## The task
With all pictures excluded, restate the records that follow exactly as written.

──────── Data to use

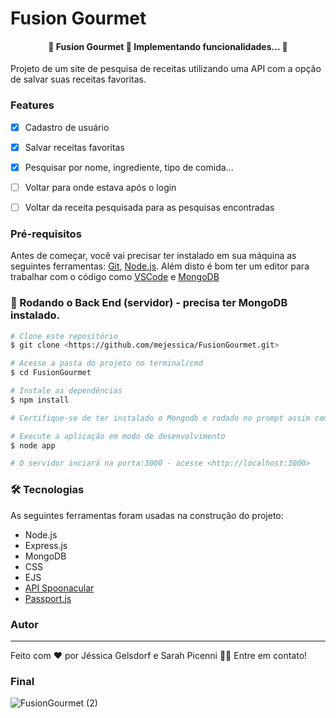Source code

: # Fusion Gourmet

<h4 align="center"> 
	🚧  Fusion Gourmet 🚀 Implementando funcionalidades...  🚧
</h4>

Projeto de um site de pesquisa de receitas utilizando uma API com a opção de salvar suas receitas favoritas. 


### Features

- [x] Cadastro de usuário
- [x] Salvar receitas favoritas
- [x] Pesquisar por nome, ingrediente, tipo de comida...
- [ ] Voltar para onde estava após o login 
- [ ] Voltar da receita pesquisada para as pesquisas encontradas 



### Pré-requisitos

Antes de começar, você vai precisar ter instalado em sua máquina as seguintes ferramentas:
[Git](https://git-scm.com), [Node.js](https://nodejs.org/en/). 
Além disto é bom ter um editor para trabalhar com o código como [VSCode](https://code.visualstudio.com/) e [MongoDB](https://www.mongodb.com/download-center/community/releases)

### 🎲 Rodando o Back End (servidor) - precisa ter MongoDB instalado. 

```bash
# Clone este repositório
$ git clone <https://github.com/mejessica/FusionGourmet.git>

# Acesse a pasta do projeto no terminal/cmd
$ cd FusionGourmet

# Instale as dependências
$ npm install

# Certifique-se de ter instalado o Mongodb e rodado no prompt assim como, se preferir, rodando o Compass

# Execute a aplicação em modo de desenvolvimento
$ node app

# O servidor inciará na porta:3000 - acesse <http://localhost:3000>
```
### 🛠 Tecnologias

As seguintes ferramentas foram usadas na construção do projeto:

- Node.js 
- Express.js
- MongoDB
- CSS
- EJS
- [API Spoonacular](https://spoonacular.com/food-api)
- [Passport.js](https://www.passportjs.org/)

### Autor
---

Feito com ❤️ por Jéssica Gelsdorf e Sarah Picenni 👋🏽 Entre em contato!

### Final
![FusionGourmet (2)](https://github.com/mejessica/FusionGourmet/assets/82670472/db491be7-88d4-4d73-ab3e-0d8f289cabbd)
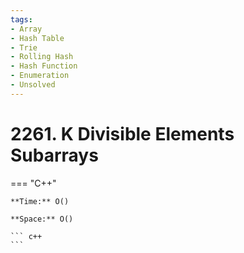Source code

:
 ```yaml
---
tags:
- Array
- Hash Table
- Trie
- Rolling Hash
- Hash Function
- Enumeration
- Unsolved
---
```



# 2261. K Divisible Elements Subarrays

=== "C++"

    **Time:** O()

    **Space:** O()

    ``` c++
    ```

────────────────

## Task output
Source code

: # Fusion Gourmet

<h4 align="center"> 
	🚧  Fusion Gourmet 🚀 Implementando funcionalidades...  🚧
</h4>

Projeto de um site de pesquisa de receitas utilizando uma API com a opção de salvar suas receitas favoritas. 


### Features

- [x] Cadastro de usuário
- [x] Salvar receitas favoritas
- [x] Pesquisar por nome, ingrediente, tipo de comida...
- [ ] Voltar para onde estava após o login 
- [ ] Voltar da receita pesquisada para as pesquisas encontradas 



### Pré-requisitos

Antes de começar, você vai precisar ter instalado em sua máquina as seguintes ferramentas:
[Git](https://git-scm.com), [Node.js](https://nodejs.org/en/). 
Além disto é bom ter um editor para trabalhar com o código como [VSCode](https://code.visualstudio.com/) e [MongoDB](https://www.mongodb.com/download-center/community/releases)

### 🎲 Rodando o Back End (servidor) - precisa ter MongoDB instalado. 

```bash
# Clone este repositório
$ git clone <https://github.com/mejessica/FusionGourmet.git>

# Acesse a pasta do projeto no terminal/cmd
$ cd FusionGourmet

# Instale as dependências
$ npm install

# Certifique-se de ter instalado o Mongodb e rodado no prompt assim como, se preferir, rodando o Compass

# Execute a aplicação em modo de desenvolvimento
$ node app

# O servidor inciará na porta:3000 - acesse <http://localhost:3000>
```
### 🛠 Tecnologias

As seguintes ferramentas foram usadas na construção do projeto:

- Node.js 
- Express.js
- MongoDB
- CSS
- EJS
- [API Spoonacular](https://spoonacular.com/food-api)
- [Passport.js](https://www.passportjs.org/)

### Autor
---

Feito com ❤️ por Jéssica Gelsdorf e Sarah Picenni 👋🏽 Entre em contato!

### Final
![FusionGourmet (2)](https://github.com/mejessica/FusionGourmet/assets/82670472/db491be7-88d4-4d73-ab3e-0d8f289cabbd)
Source code

:
 ```yaml
---
tags:
- Array
- Hash Table
- Trie
- Rolling Hash
- Hash Function
- Enumeration
- Unsolved
---
```



# 2261. K Divisible Elements Subarrays

=== "C++"

    **Time:** O()

    **Space:** O()

    ``` c++
    ```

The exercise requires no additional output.